New life is springing from Albuquerque’s recycled materials.
A new partnership between the city of Albuquerque and Growstone, a subset of Santa Fe-based company Earthstone, has landfill glass waste being turned into a hydroponic gardening tool.
“Glass makes up about 8 percent of municipal landfills,” said Patrick Beare, Growstone’s vice president of sales. “And it takes about 4,000 years for glass to decompose on a landfill.”
The city of Albuquerque landfill pulverizes glass bottles, which Growstone then grinds to a powder and runs through a kiln, said Andy Hernandez, Earthstone director of operations.
“Seventy-one minutes later it comes out — it’s like baking a cake!” he said.
Hernandez said the growstones are cut from pieces of baked powder to form hydroponic stones that are used in place of soil.
“The roots of the plant actually grow around our material,” he said. “What happens is our material absorbs the water and when the roots get thirsty, they draw from our material automatically. What that means is less water, and more consistent water, but no soil.”
Maria Colbert, an Albuquerque Hydroponics representative, said the store has carried Santa Fe Earthstone products for two years, and they are useful.
“They hold a lot of moisture as well as they are really airy. For people who want to use it as soil, you can use it instead of perlite. It has got multiple different uses that you could utilize it for,” she said. “They are a local product. The people that are trying to support that — it definitely helps out.”
Beare said the company foresees the product becoming popular in the future, as it is one of the first hydroponic growing media in a long time.
“A lot of people think that just because they put glass in this recycling bin that it is actually being made into something else, and that is not always true,” he said. “We are able to take this glass and use it and make it into a product that you can actually grow things from.”
Beare said glass is difficult to recycle because it has to be sorted by color.
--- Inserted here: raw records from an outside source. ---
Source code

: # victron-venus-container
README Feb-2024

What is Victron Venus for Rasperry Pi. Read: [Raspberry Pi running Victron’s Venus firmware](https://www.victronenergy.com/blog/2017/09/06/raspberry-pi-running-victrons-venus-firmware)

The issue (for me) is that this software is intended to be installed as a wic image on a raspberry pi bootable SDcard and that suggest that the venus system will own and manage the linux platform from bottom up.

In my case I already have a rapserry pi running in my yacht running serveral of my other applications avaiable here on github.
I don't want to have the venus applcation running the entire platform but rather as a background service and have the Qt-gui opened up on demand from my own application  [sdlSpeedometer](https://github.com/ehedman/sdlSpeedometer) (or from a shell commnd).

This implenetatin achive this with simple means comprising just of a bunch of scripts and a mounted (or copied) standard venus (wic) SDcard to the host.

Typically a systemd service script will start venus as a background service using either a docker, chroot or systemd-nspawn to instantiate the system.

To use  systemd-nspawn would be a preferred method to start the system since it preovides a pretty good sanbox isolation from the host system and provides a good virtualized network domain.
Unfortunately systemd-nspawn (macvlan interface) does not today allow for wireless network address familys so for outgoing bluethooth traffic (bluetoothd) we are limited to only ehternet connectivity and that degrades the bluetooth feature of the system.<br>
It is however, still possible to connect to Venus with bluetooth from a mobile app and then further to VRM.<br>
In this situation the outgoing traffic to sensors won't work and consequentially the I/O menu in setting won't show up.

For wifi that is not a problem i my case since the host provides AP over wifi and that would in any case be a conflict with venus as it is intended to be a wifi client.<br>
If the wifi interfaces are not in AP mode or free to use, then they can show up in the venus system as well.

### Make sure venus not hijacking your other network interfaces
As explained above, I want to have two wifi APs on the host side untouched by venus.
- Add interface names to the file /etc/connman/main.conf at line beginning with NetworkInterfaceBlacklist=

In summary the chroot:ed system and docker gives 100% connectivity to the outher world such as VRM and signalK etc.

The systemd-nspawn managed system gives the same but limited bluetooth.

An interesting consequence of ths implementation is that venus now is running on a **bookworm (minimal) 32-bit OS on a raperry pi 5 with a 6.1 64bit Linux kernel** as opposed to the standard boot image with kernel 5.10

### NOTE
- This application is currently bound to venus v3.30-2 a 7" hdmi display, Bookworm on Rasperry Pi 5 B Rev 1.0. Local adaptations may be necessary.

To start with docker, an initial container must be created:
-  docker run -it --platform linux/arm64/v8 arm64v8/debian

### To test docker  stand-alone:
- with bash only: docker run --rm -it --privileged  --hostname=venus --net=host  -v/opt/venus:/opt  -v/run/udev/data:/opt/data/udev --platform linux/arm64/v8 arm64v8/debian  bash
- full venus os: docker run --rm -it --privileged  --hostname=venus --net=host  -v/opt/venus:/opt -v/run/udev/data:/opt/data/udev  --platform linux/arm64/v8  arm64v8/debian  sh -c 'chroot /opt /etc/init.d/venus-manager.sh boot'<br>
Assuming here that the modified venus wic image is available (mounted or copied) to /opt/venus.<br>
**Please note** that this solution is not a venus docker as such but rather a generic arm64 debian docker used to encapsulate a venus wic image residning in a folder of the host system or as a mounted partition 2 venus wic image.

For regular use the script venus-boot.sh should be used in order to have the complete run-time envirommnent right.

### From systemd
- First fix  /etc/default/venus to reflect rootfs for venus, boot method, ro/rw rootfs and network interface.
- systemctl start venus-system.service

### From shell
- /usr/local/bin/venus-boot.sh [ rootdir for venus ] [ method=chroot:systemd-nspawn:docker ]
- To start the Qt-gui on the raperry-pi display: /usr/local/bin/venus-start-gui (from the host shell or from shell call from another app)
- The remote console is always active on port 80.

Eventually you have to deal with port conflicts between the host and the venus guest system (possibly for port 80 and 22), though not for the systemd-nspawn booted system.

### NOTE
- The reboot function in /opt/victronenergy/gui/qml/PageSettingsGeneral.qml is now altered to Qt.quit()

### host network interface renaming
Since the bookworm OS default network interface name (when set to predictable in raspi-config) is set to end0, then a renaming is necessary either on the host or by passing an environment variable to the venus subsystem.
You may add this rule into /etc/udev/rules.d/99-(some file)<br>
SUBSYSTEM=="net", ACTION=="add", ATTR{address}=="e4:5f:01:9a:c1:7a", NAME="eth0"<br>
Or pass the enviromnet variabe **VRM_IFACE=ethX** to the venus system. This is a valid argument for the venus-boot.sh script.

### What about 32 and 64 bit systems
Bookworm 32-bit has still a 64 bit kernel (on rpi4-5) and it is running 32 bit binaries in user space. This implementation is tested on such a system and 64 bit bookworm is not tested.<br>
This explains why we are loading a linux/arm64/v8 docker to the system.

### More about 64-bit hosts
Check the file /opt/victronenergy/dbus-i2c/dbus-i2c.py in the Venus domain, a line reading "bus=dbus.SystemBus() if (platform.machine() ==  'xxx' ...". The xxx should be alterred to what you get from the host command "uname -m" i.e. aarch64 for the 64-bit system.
“We as a country only recycle between 28 to 34 percent of the glass we produce,” he said. “Many cities will only sort out the glass because it takes up so much room in a landfill that they crush it and then bury it. It takes clear glass to make a recycled clear jar.”
The stones have benefits over soil and other hydroponic mechanisms, Hernandez said.
“Our material is so lightweight,” he said. “It weighs 12 pounds per cubic foot, so it can be used on rooftops and high-rise buildings. We had several tests done at the University of Arizona versus our competitors, and what they found was that our product uses less water and provides a sweeter fruit.”
Beare said Growstone has plans to process other landfill waste.
“Eventually we will be using the methane that is being produced from the landfill to run our kiln,” he said. “Also, we don’t use water to produce our product. It is a dry process, so that is another reason why our product is so green.”